═════ DATA

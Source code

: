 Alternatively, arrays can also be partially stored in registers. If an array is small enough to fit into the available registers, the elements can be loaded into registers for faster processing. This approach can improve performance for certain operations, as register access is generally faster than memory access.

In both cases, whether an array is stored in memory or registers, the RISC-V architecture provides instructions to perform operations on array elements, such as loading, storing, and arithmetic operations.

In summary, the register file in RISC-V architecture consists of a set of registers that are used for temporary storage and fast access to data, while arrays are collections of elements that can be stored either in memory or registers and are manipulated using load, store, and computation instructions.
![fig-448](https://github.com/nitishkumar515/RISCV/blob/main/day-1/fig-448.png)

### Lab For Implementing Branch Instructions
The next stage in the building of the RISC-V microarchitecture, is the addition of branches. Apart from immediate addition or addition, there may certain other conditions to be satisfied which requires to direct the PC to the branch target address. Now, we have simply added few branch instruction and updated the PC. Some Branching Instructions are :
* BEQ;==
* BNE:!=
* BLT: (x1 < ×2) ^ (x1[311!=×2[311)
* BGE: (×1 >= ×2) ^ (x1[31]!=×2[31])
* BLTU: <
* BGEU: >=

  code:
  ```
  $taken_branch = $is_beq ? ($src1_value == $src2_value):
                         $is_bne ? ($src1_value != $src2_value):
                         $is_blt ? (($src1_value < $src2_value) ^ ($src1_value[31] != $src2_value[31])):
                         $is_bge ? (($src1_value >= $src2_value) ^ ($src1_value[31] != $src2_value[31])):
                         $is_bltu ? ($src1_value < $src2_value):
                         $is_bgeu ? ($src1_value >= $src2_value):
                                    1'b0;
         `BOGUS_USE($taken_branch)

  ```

══════════

**WHAT YOU HAVE TO DO**
Each record must be restated word for word, including the last line.

**ANSWER SECTION**
Source code

: Alternatively, arrays can also be partially stored in registers. If an array is small enough to fit into the available registers, the elements can be loaded into registers for faster processing. This approach can improve performance for certain operations, as register access is generally faster than memory access.

In both cases, whether an array is stored in memory or registers, the RISC-V architecture provides instructions to perform operations on array elements, such as loading, storing, and arithmetic operations.

In summary, the register file in RISC-V architecture consists of a set of registers that are used for temporary storage and fast access to data, while arrays are collections of elements that can be stored either in memory or registers and are manipulated using load, store, and computation instructions.
![fig-448](https://github.com/nitishkumar515/RISCV/blob/main/day-1/fig-448.png)

### Lab For Implementing Branch Instructions
The next stage in the building of the RISC-V microarchitecture, is the addition of branches. Apart from immediate addition or addition, there may certain other conditions to be satisfied which requires to direct the PC to the branch target address. Now, we have simply added few branch instruction and updated the PC. Some Branching Instructions are :
* BEQ;==
* BNE:!=
* BLT: (x1 < ×2) ^ (x1[311!=×2[311)
* BGE: (×1 >= ×2) ^ (x1[31]!=×2[31])
* BLTU: <
* BGEU: >=

  code:
  ```
  $taken_branch = $is_beq ? ($src1_value == $src2_value):
                         $is_bne ? ($src1_value != $src2_value):
                         $is_blt ? (($src1_value < $src2_value) ^ ($src1_value[31] != $src2_value[31])):
                         $is_bge ? (($src1_value >= $src2_value) ^ ($src1_value[31] != $src2_value[31])):
                         $is_bltu ? ($src1_value < $src2_value):
                         $is_bgeu ? ($src1_value >= $src2_value):
                                    1'b0;
         `BOGUS_USE($taken_branch)

  ```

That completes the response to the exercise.